◆ **YOUR OBJECTIVE**
Pictures stay out; everything else in the records below gets copied exactly.

──────────────────────────────

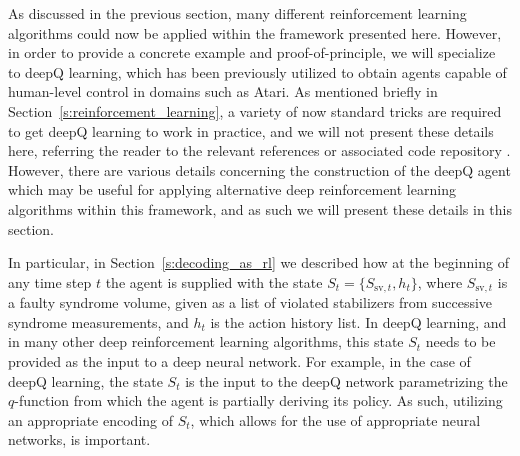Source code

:\documentclass[twocolumn,preprintnumbers,amsmath,amssymb,notitlepage,nofootinbib,longbibliography,superscriptaddress,aps,pra,10pt]{revtex4-1}
\begin{document}
	As discussed in the previous section, many different reinforcement learning algorithms could now be applied within the framework presented here.
	However, in order to provide a concrete example and proof-of-principle, we will specialize to deepQ learning, which has been previously utilized to obtain agents capable of human-level control in domains such as Atari.
	As mentioned briefly in Section~\ref{s:reinforcement_learning}, a variety of now standard tricks are required to get deepQ learning to work in practice, and we will not present these details here, referring the reader to the relevant references \cite{RLMnih15,RLvan2016deep,RLschaul2015prioritized,RLwang2015dueling} or associated code repository \cite{DeepQDecoding}.
	However, there are various details concerning the construction of the deepQ agent which may be useful for applying alternative deep reinforcement learning algorithms within this framework, and as such we will present these details in this section.

	In particular, in Section~\ref{s:decoding_as_rl} we described how at the beginning of any time step $t$ the agent is supplied with the state $S_{t}=\{S_{\mathrm{sv},{t}},h_{t}\}$, where $S_{\mathrm{sv},{t}}$ is a faulty syndrome volume, given as a list of violated stabilizers from successive syndrome measurements, and $h_{t}$ is the action history list.
	In deepQ learning, and in many other deep reinforcement learning algorithms, this state $S_t$ needs to be provided as the input to a deep neural network.
	For example, in the case of deepQ learning, the state $S_t$ is the input to the deepQ network parametrizing the $q$-function from which the agent is partially deriving its policy.
	As such, utilizing an appropriate encoding of $S_t$, which allows for the use of appropriate neural networks, is important.
\end{document}
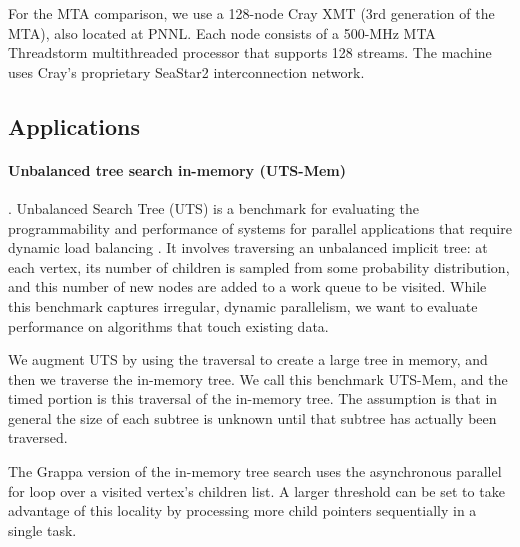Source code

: For the MTA comparison, we use a 128-node Cray XMT (3rd generation
of the MTA), also located at PNNL. Each node consists of a 500-MHz MTA Threadstorm multithreaded
processor that supports 128 streams. The machine uses Cray's proprietary
SeaStar2 interconnection network.

\subsection{Applications}

\paragraph{Unbalanced tree search in-memory (UTS-Mem)}. Unbalanced
Search Tree (UTS) is a benchmark
for evaluating the programmability and performance of systems for
parallel applications that require dynamic load balancing
\cite{Olivier:uts2006}. It involves traversing an unbalanced implicit
tree: at each vertex, its number of children is sampled from some
probability distribution, and this number of new nodes are added to a
work queue to be visited. While this benchmark captures irregular,
dynamic parallelism, we want to evaluate performance on algorithms
that touch existing data. 

We augment UTS by using the traversal to
create a large tree in memory, and then we traverse the in-memory
tree. We call this benchmark UTS-Mem, and the timed portion is this traversal of the in-memory tree. The assumption is that in general the size of each subtree is unknown until that subtree has actually been traversed.


The Grappa version of the in-memory tree search uses the asynchronous parallel for loop over a visited vertex's children list. A larger threshold can be set to take advantage of this locality by processing more child pointers sequentially in a single task.

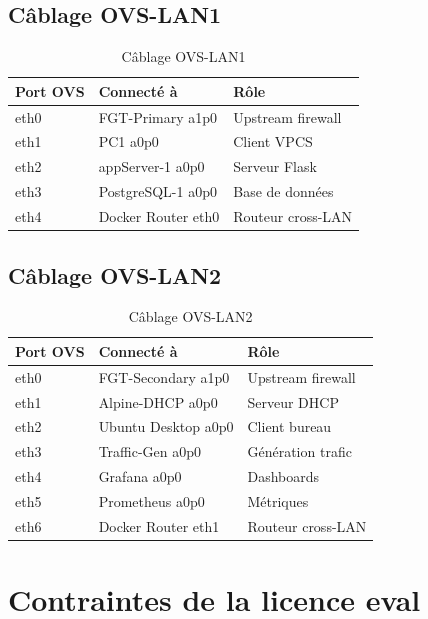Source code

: \subsection{Câblage OVS-LAN1}

\begin{table}[H]
\centering
\caption{Câblage OVS-LAN1}
\label{tab:cable-ovs1}
\begin{tabularx}{\textwidth}{|l|l|X|}
\hline
\textbf{Port OVS} & \textbf{Connecté à} & \textbf{Rôle} \\
\hline
eth0 & FGT-Primary a1p0 & Upstream firewall \\
eth1 & PC1 a0p0 & Client VPCS \\
eth2 & appServer-1 a0p0 & Serveur Flask \\
eth3 & PostgreSQL-1 a0p0 & Base de données \\
eth4 & Docker Router eth0 & Routeur cross-LAN \\
\hline
\end{tabularx}
\end{table}

\subsection{Câblage OVS-LAN2}

\begin{table}[H]
\centering
\caption{Câblage OVS-LAN2}
\label{tab:cable-ovs2}
\begin{tabularx}{\textwidth}{|l|l|X|}
\hline
\textbf{Port OVS} & \textbf{Connecté à} & \textbf{Rôle} \\
\hline
eth0 & FGT-Secondary a1p0 & Upstream firewall \\
eth1 & Alpine-DHCP a0p0 & Serveur DHCP \\
eth2 & Ubuntu Desktop a0p0 & Client bureau \\
eth3 & Traffic-Gen a0p0 & Génération trafic \\
eth4 & Grafana a0p0 & Dashboards \\
eth5 & Prometheus a0p0 & Métriques \\
eth6 & Docker Router eth1 & Routeur cross-LAN \\
\hline
\end{tabularx}
\end{table}

\section{Contraintes de la licence eval}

──────────────────────────────

◆ **RESPONSE TO THIS TASK**
Source code

:\documentclass[twocolumn,preprintnumbers,amsmath,amssymb,notitlepage,nofootinbib,longbibliography,superscriptaddress,aps,pra,10pt]{revtex4-1}
\begin{document}
	As discussed in the previous section, many different reinforcement learning algorithms could now be applied within the framework presented here.
	However, in order to provide a concrete example and proof-of-principle, we will specialize to deepQ learning, which has been previously utilized to obtain agents capable of human-level control in domains such as Atari.
	As mentioned briefly in Section~\ref{s:reinforcement_learning}, a variety of now standard tricks are required to get deepQ learning to work in practice, and we will not present these details here, referring the reader to the relevant references \cite{RLMnih15,RLvan2016deep,RLschaul2015prioritized,RLwang2015dueling} or associated code repository \cite{DeepQDecoding}.
	However, there are various details concerning the construction of the deepQ agent which may be useful for applying alternative deep reinforcement learning algorithms within this framework, and as such we will present these details in this section.

	In particular, in Section~\ref{s:decoding_as_rl} we described how at the beginning of any time step $t$ the agent is supplied with the state $S_{t}=\{S_{\mathrm{sv},{t}},h_{t}\}$, where $S_{\mathrm{sv},{t}}$ is a faulty syndrome volume, given as a list of violated stabilizers from successive syndrome measurements, and $h_{t}$ is the action history list.
	In deepQ learning, and in many other deep reinforcement learning algorithms, this state $S_t$ needs to be provided as the input to a deep neural network.
	For example, in the case of deepQ learning, the state $S_t$ is the input to the deepQ network parametrizing the $q$-function from which the agent is partially deriving its policy.
	As such, utilizing an appropriate encoding of $S_t$, which allows for the use of appropriate neural networks, is important.
\end{document}
Source code

: For the MTA comparison, we use a 128-node Cray XMT (3rd generation
of the MTA), also located at PNNL. Each node consists of a 500-MHz MTA Threadstorm multithreaded
processor that supports 128 streams. The machine uses Cray's proprietary
SeaStar2 interconnection network.

\subsection{Applications}

\paragraph{Unbalanced tree search in-memory (UTS-Mem)}. Unbalanced
Search Tree (UTS) is a benchmark
for evaluating the programmability and performance of systems for
parallel applications that require dynamic load balancing
\cite{Olivier:uts2006}. It involves traversing an unbalanced implicit
tree: at each vertex, its number of children is sampled from some
probability distribution, and this number of new nodes are added to a
work queue to be visited. While this benchmark captures irregular,
dynamic parallelism, we want to evaluate performance on algorithms
that touch existing data. 

We augment UTS by using the traversal to
create a large tree in memory, and then we traverse the in-memory
tree. We call this benchmark UTS-Mem, and the timed portion is this traversal of the in-memory tree. The assumption is that in general the size of each subtree is unknown until that subtree has actually been traversed.


The Grappa version of the in-memory tree search uses the asynchronous parallel for loop over a visited vertex's children list. A larger threshold can be set to take advantage of this locality by processing more child pointers sequentially in a single task.

Source code

: \subsection{Câblage OVS-LAN1}

\begin{table}[H]
\centering
\caption{Câblage OVS-LAN1}
\label{tab:cable-ovs1}
\begin{tabularx}{\textwidth}{|l|l|X|}
\hline
\textbf{Port OVS} & \textbf{Connecté à} & \textbf{Rôle} \\
\hline
eth0 & FGT-Primary a1p0 & Upstream firewall \\
eth1 & PC1 a0p0 & Client VPCS \\
eth2 & appServer-1 a0p0 & Serveur Flask \\
eth3 & PostgreSQL-1 a0p0 & Base de données \\
eth4 & Docker Router eth0 & Routeur cross-LAN \\
\hline
\end{tabularx}
\end{table}

\subsection{Câblage OVS-LAN2}

\begin{table}[H]
\centering
\caption{Câblage OVS-LAN2}
\label{tab:cable-ovs2}
\begin{tabularx}{\textwidth}{|l|l|X|}
\hline
\textbf{Port OVS} & \textbf{Connecté à} & \textbf{Rôle} \\
\hline
eth0 & FGT-Secondary a1p0 & Upstream firewall \\
eth1 & Alpine-DHCP a0p0 & Serveur DHCP \\
eth2 & Ubuntu Desktop a0p0 & Client bureau \\
eth3 & Traffic-Gen a0p0 & Génération trafic \\
eth4 & Grafana a0p0 & Dashboards \\
eth5 & Prometheus a0p0 & Métriques \\
eth6 & Docker Router eth1 & Routeur cross-LAN \\
\hline
\end{tabularx}
\end{table}

\section{Contraintes de la licence eval}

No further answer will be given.